**About this exercise**
Pull every line that holds the word "button" from the entries.

**Input records**
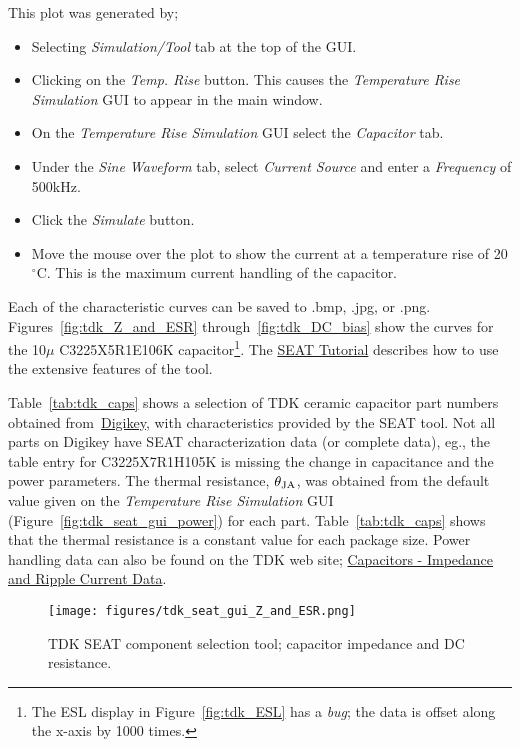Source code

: \documentclass[10pt,twoside]{article}
\begin{document}
\begin{itemize}
This plot was generated by;
\begin{itemize}
\item Selecting {\em Simulation/Tool} tab at the top of the GUI.
\item Clicking on the {\em Temp. Rise} button. This causes the 
{\em Temperature Rise Simulation} GUI to appear in the main window.
\item On the {\em Temperature Rise Simulation} GUI select the {\em Capacitor}
tab.
\item Under the {\em Sine Waveform} tab, select {\em Current Source}
and enter a {\em Frequency} of 500kHz. 
\item Click the {\em Simulate} button.
\item Move the mouse over the plot to show the current at a temperature
rise of 20$^\circ$C. This is the maximum current handling of the capacitor.
\end{itemize}
%
\end{itemize}
%
Each of the characteristic curves can be saved to .bmp, .jpg, or .png.
Figures~\ref{fig:tdk_Z_and_ESR} through~\ref{fig:tdk_DC_bias} show the
curves for the 10$\mu$ C3225X5R1E106K capacitor\footnote{
The ESL display in Figure~\ref{fig:tdk_ESL} has a {\em bug}; 
the data is offset along the x-axis by 1000 times.}.
%
The 
\href{http://www.tdk.com/pdf/etutorial_all.pdf}{SEAT Tutorial}
describes how to use the extensive features of the tool.

\clearpage
Table~\ref{tab:tdk_caps} shows a selection of TDK
ceramic capacitor part numbers obtained 
from~\href{http://www.digikey.com}{Digikey}, with
characteristics provided by the SEAT tool. 
%
Not all parts on Digikey have SEAT characterization data
(or complete data), eg., the table entry for C3225X7R1H105K
is missing the change in capacitance and the power parameters.
%
The thermal resistance, $\theta_{\rm JA}$, was obtained from the
default value given on the {\em Temperature Rise Simulation} GUI
(Figure~\ref{fig:tdk_seat_gui_power}) for each part. 
Table~\ref{tab:tdk_caps} shows that the thermal resistance is a 
constant value for each package size.
Power handling data can also be found on the TDK web site;
\href{http://www.tdk.com/tvcl_ircd.php}{Capacitors - Impedance and Ripple Current Data}.

%
\begin{landscape}
\begin{figure}[p]
  \begin{center}
    \texttt{[image: figures/tdk\_seat\_gui\_Z\_and\_ESR.png]}\\
  \end{center}
  \caption{TDK SEAT component selection tool; capacitor impedance and DC resistance.}
  \label{fig:tdk_seat_gui_Z_and_ESR}
\end{figure}
\end{landscape}
\end{document}
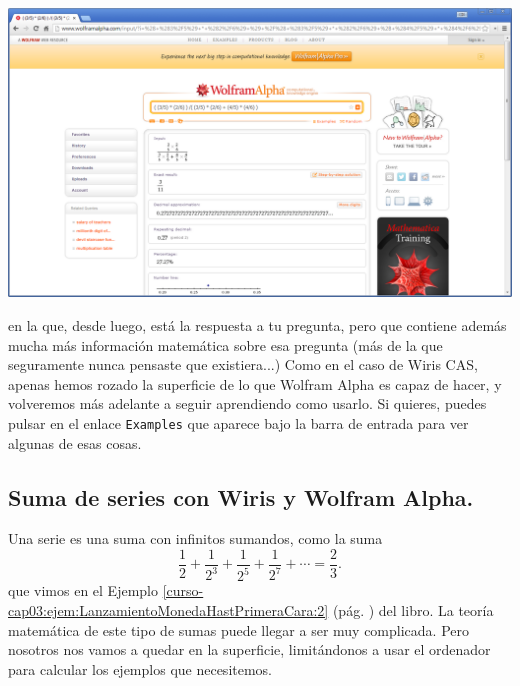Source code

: \documentclass[10pt,a4paper]{article}\usepackage[]{graphicx}\usepackage[]{color}
\newcounter {cont01}
\begin{document}
\begin{center}
\includegraphics[width=15.5cm]{./fig/Tut04-17.png}
\end{center}
en la que, desde luego, está la respuesta a tu pregunta, pero que contiene además mucha más información matemática sobre esa pregunta (más de la que seguramente nunca pensaste que existiera...) Como en el caso de Wiris CAS, apenas hemos rozado la superficie de lo que Wolfram Alpha es capaz de hacer, y volveremos más adelante a seguir aprendiendo como usarlo. Si quieres, puedes pulsar en el enlace {\tt Examples} que aparece bajo la barra de entrada para ver algunas de esas cosas.


\subsection{Suma de series con Wiris y Wolfram Alpha.}
\label{tut05:subsec:SeriesWirisWolfram}

Una serie es una suma con infinitos sumandos, como la suma
\[\dfrac{1}{2}+\dfrac{1}{2^3}+\dfrac{1}{2^5}+\dfrac{1}{2^7}+\cdots=\dfrac{2}{3}.\]
que vimos en el Ejemplo \ref{curso-cap03:ejem:LanzamientoMonedaHastPrimeraCara:2} (pág. \pageref{curso-cap03:ejem:LanzamientoMonedaHastPrimeraCara:2}) del libro. La teoría matemática de este tipo de sumas puede llegar a ser muy complicada. Pero nosotros nos vamos a quedar en la superficie, limitándonos a usar el ordenador para calcular los ejemplos que necesitemos.
\end{document}
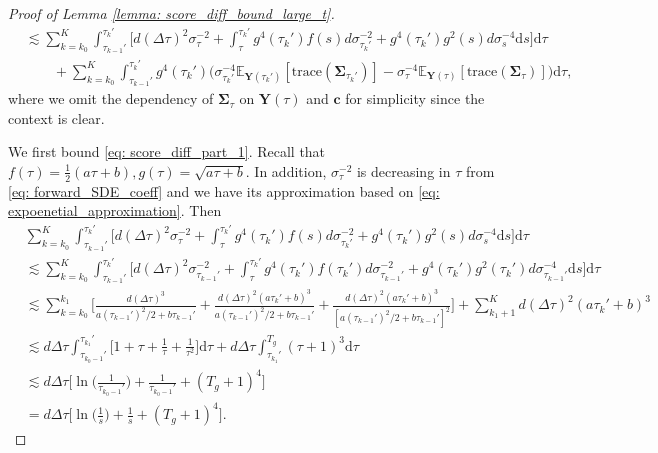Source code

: \documentclass[11pt]{article}
\newcommand{\mE}{\mathbb{E}}
\newcommand{\bY}{\mathbf{Y}}
\newcommand{\bc}{\mathbf{c}}
\newcommand{\bSimga}{\boldsymbol{\Sigma}}
\newcommand{\intd}{\mathrm{d}}
\begin{document}
\begin{proof}[Proof of Lemma \ref{lemma: score_diff_bound_large_t}]
\begin{align}
    & \lesssim \sum_{k=k_0}^{K} \int_{\tau_{k -1}'}^{\tau_k'} \bigg[d(\Delta\tau)^2\sigma_\tau^{-2}  + \int_{\tau}^{\tau_k'}g^4(\tau_k')f(s)d\sigma^{-2}_{\tau_k'} + g^4(\tau_k')g^2(s)d\sigma^{-4}_{s} \intd s \bigg]\intd \tau \label{eq: score_diff_part_1}\\
    &\qquad  + \sum_{k=k_0}^{K}\int_{\tau_{k - 1}'}^{\tau_k'} g^4(\tau_k')\big(\sigma_{\tau_k'}^{-4}\mE_{\bY(\tau_k')}[\text{trace}(\bSimga_{\tau_k'})] - \sigma_{\tau}^{-4}\mE_{\bY(\tau)}[\text{trace}(\bSimga_{\tau})]\big) \intd\tau, \label{eq: score_diff_part_2}
\end{align}
where we omit the dependency of $\bSimga_\tau$ on $\bY(\tau)$ and $\bc$ for simplicity since the context is clear.



We first bound \eqref{eq: score_diff_part_1}. Recall that $f(\tau) = \frac{1}{2}(a\tau + b), g(\tau) = \sqrt{a\tau + b}$. In addition, $\sigma_\tau^{-2}$ is decreasing in $\tau$ from \eqref{eq: forward_SDE_coeff} and we have its approximation based on \eqref{eq: expoenetial_approximation}. Then
\begin{align}
    &\sum_{k=k_0}^{K} \int_{\tau_{k -1}'}^{\tau_k'} \bigg[d(\Delta\tau)^2\sigma_\tau^{-2}  + \int_{\tau}^{\tau_k'}g^4(\tau_k')f(s)d\sigma^{-2}_{\tau_k'} + g^4(\tau_k')g^2(s)d\sigma^{-4}_{s} \intd s \bigg]\intd \tau \nonumber\\
    &\lesssim \sum_{k=k_0}^{K}\int_{\tau_{k - 1}'}^{\tau_k'} \bigg[d(\Delta\tau)^2\sigma_{\tau_{k - 1}'}^{-2} + \int_{\tau}^{\tau_k'} g^4(\tau_k')f(\tau_k')d\sigma^{-2}_{\tau_{k - 1}'} + g^4(\tau_k')g^2(\tau_k')d\sigma^{-4}_{\tau_{k - 1}'} \intd s \bigg]\intd \tau \nonumber\\
    &\lesssim \sum_{k=k_0}^{k_1} \bigg[\frac{d(\Delta\tau)^3}{a(\tau_{k - 1}')^2/2 + b\tau_{k - 1}'}+ \frac{d(\Delta\tau)^2(a\tau_k' + b)^3}{a(\tau_{k - 1}')^2/2 + b\tau_{k - 1}'} + \frac{d(\Delta\tau)^2(a\tau_k' + b)^3}{[a(\tau_{k - 1}')^2/2 + b\tau_{k - 1}']^2}\bigg] + \sum_{k_1 + 1}^{K} d(\Delta\tau)^2(a\tau_k' + b)^3\nonumber\\
    &\lesssim d\Delta\tau\int_{\tau_{k_0 - 1}'}^{\tau_{k_1}'}  \bigg[1 + \tau + \frac{1}{\tau} + \frac{1}{\tau^2}\bigg] \intd\tau + d\Delta\tau\int_{\tau_{k_1}'}^{T_g}  (\tau + 1)^3 \intd\tau\nonumber\\
    &\lesssim d\Delta\tau\bigg[\ln\bigg(\frac{1}{\tau_{k_0 - 1}'} \bigg) + \frac{1}{\tau_{k_0 - 1}'} + (T_g + 1)^4 \bigg]\nonumber\\
    &= d\Delta\tau\bigg[\ln\bigg(\frac{1}{s} \bigg) + \frac{1}{s} + (T_g + 1)^4 \bigg].\label{eq: score_diff_bound_1}
\end{align}


\end{proof}
\end{document}
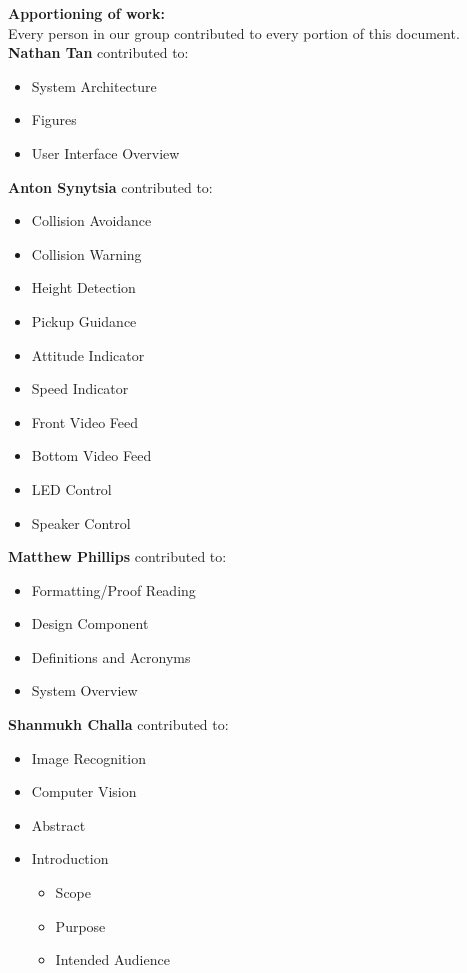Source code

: \documentclass[onecolumn, oneside, letterpaper, draftclsnofoot, 10pt, compsoc]{IEEEtran}
\begin{document}
\newpage
{}
\tableofcontents
\listoffigures
\clearpage

\noindent\textbf{Apportioning of work:}\\
\noindent Every person in our group contributed to every portion of this document.\\

\noindent\textbf{Nathan Tan} contributed to:
\begin{itemize}
    \item System Architecture
    \item Figures
    \item User Interface Overview
\end{itemize}

\noindent\textbf{Anton Synytsia} contributed to:
\begin{itemize}
    \item Collision Avoidance
    \item Collision Warning
    \item Height Detection
    \item Pickup Guidance
    \item Attitude Indicator
    \item Speed Indicator
    \item Front Video Feed
    \item Bottom Video Feed
    \item LED Control
    \item Speaker Control
\end{itemize}

\noindent\textbf{Matthew Phillips} contributed to:
\begin{itemize}
  \item Formatting/Proof Reading
  \item Design Component
  \item Definitions and Acronyms
  \item System Overview
\end{itemize}

\noindent\textbf{Shanmukh Challa} contributed to:
\begin{itemize}
  \item Image Recognition
  \item Computer Vision
  \item Abstract
  \item Introduction
  \begin{itemize}
    \item Scope
    \item Purpose
    \item Intended Audience
  \end{itemize}
\end{itemize}
\end{document}
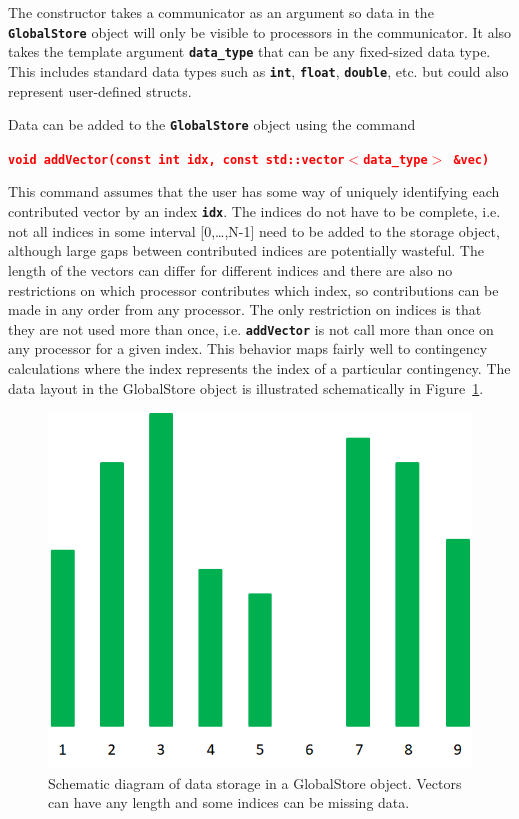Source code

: \documentclass[12pt]{report} %
\begin{document}
The constructor takes a communicator as an argument so data in the \texttt{\textbf{GlobalStore}} object will only be visible to processors in the communicator. It also takes the template argument \texttt{\textbf{data\_type}} that can be any fixed-sized data type. This includes standard data types such as \texttt{\textbf{int}}, \texttt{\textbf{float}}, \texttt{\textbf{double}}, etc. but could also represent user-defined structs.

Data can be added to the \texttt{\textbf{GlobalStore}} object using the command

\textcolor{red}{\texttt{\textbf{void addVector(const int idx, const std::vector$\boldsymbol{\mathrm{<}}$data\_type$\boldsymbol{\mathrm{>}}$ \&vec)}}}

This command assumes that the user has some way of uniquely identifying each contributed vector by an index \texttt{\textbf{idx}}. The indices do not have to be complete, i.e. not all indices in some interval [0,{\dots},N-1] need to be added to the storage object, although large gaps between contributed indices are potentially wasteful. The length of the vectors can differ for different indices and there are also no restrictions on which processor contributes which index, so contributions can be made in any order from any processor. The only restriction on indices is that they are not used more than once, i.e. \texttt{\textbf{addVector}} is not call more than once on any processor for a given index. This behavior maps fairly well to contingency calculations where the index represents the index of a particular contingency. The data layout in the GlobalStore object is illustrated schematically in Figure~\ref{fig:fig-12}.

\begin{figure}
  \centering
    \includegraphics*[width=6.5in, height=3.72in, keepaspectratio=true]{Fig12}
  \caption{Schematic diagram of data storage in a GlobalStore object. Vectors can have any length and some indices can be missing data.}
  \label{fig:fig-12}
\end{figure}
\end{document}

**Your solution**
\item Clicking on the {\em Temp. Rise} button. This causes the 
\item Click the {\em Simulate} button.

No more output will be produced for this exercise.